Using the records below, give again exactly the lines from the line that contains "First we plot" through the line that contains "The last step is to save the plot to file.", both ends included, and only those.

Provided records Block Start

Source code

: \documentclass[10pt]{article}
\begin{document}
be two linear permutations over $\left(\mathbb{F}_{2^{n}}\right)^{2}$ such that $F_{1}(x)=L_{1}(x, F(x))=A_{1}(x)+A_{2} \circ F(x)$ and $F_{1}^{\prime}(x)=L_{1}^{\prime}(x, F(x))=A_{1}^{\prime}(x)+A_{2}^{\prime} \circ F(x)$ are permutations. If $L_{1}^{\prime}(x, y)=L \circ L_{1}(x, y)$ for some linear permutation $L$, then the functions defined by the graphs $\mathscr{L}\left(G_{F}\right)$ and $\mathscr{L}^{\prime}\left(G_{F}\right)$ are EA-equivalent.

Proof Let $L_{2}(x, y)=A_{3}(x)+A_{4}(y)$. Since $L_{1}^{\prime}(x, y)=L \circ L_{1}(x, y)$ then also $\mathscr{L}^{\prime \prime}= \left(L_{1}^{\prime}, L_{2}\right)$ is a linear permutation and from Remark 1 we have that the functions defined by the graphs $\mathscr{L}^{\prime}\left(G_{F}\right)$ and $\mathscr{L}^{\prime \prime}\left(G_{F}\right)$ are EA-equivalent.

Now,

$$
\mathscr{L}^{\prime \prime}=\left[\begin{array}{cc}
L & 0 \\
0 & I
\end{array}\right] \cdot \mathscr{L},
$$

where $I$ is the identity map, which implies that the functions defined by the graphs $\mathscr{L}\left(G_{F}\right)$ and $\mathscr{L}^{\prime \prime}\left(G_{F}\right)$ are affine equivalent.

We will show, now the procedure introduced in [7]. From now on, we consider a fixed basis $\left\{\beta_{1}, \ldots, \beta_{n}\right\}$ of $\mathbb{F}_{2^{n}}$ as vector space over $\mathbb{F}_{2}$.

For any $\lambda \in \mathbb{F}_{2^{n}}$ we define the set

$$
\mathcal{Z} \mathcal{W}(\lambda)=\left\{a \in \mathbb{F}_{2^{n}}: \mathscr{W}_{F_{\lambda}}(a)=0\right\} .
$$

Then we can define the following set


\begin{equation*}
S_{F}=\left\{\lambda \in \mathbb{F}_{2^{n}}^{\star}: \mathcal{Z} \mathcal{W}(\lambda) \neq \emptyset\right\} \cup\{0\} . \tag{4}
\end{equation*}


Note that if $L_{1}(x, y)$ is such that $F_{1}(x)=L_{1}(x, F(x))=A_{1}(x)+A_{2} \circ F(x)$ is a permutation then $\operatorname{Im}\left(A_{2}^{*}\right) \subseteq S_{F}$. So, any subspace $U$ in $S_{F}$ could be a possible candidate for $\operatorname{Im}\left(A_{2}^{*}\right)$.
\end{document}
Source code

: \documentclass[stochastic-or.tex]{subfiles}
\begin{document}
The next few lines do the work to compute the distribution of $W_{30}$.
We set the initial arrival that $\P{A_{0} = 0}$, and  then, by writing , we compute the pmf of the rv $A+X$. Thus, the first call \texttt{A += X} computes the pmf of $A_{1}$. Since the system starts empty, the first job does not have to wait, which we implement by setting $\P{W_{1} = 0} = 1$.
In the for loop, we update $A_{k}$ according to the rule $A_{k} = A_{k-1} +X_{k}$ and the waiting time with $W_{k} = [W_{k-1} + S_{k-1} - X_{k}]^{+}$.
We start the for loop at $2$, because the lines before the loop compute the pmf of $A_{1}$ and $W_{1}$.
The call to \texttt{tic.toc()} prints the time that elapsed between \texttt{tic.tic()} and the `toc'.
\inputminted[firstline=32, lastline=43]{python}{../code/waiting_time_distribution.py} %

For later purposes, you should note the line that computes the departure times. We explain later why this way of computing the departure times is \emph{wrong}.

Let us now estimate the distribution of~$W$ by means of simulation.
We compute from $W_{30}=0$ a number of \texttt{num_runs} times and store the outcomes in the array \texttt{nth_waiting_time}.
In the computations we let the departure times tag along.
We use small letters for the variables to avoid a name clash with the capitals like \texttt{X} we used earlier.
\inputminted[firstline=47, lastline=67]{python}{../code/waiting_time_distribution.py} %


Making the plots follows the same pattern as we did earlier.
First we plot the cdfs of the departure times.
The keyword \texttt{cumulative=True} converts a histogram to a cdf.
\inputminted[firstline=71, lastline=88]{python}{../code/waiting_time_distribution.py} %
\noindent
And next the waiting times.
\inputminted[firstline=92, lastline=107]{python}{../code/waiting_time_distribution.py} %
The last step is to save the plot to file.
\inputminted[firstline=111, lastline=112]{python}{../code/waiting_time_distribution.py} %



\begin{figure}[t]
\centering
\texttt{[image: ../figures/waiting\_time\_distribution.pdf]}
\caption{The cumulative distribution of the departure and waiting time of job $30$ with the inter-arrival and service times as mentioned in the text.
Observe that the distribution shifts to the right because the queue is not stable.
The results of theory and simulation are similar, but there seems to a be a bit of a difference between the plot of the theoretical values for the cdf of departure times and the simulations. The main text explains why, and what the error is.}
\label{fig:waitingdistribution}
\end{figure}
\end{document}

Provided records Block End

-- Solution --
First we plot the cdfs of the departure times.
The keyword \texttt{cumulative=True} converts a histogram to a cdf.
\inputminted[firstline=71, lastline=88]{python}{../code/waiting_time_distribution.py} %
\noindent
And next the waiting times.
\inputminted[firstline=92, lastline=107]{python}{../code/waiting_time_distribution.py} %
The last step is to save the plot to file.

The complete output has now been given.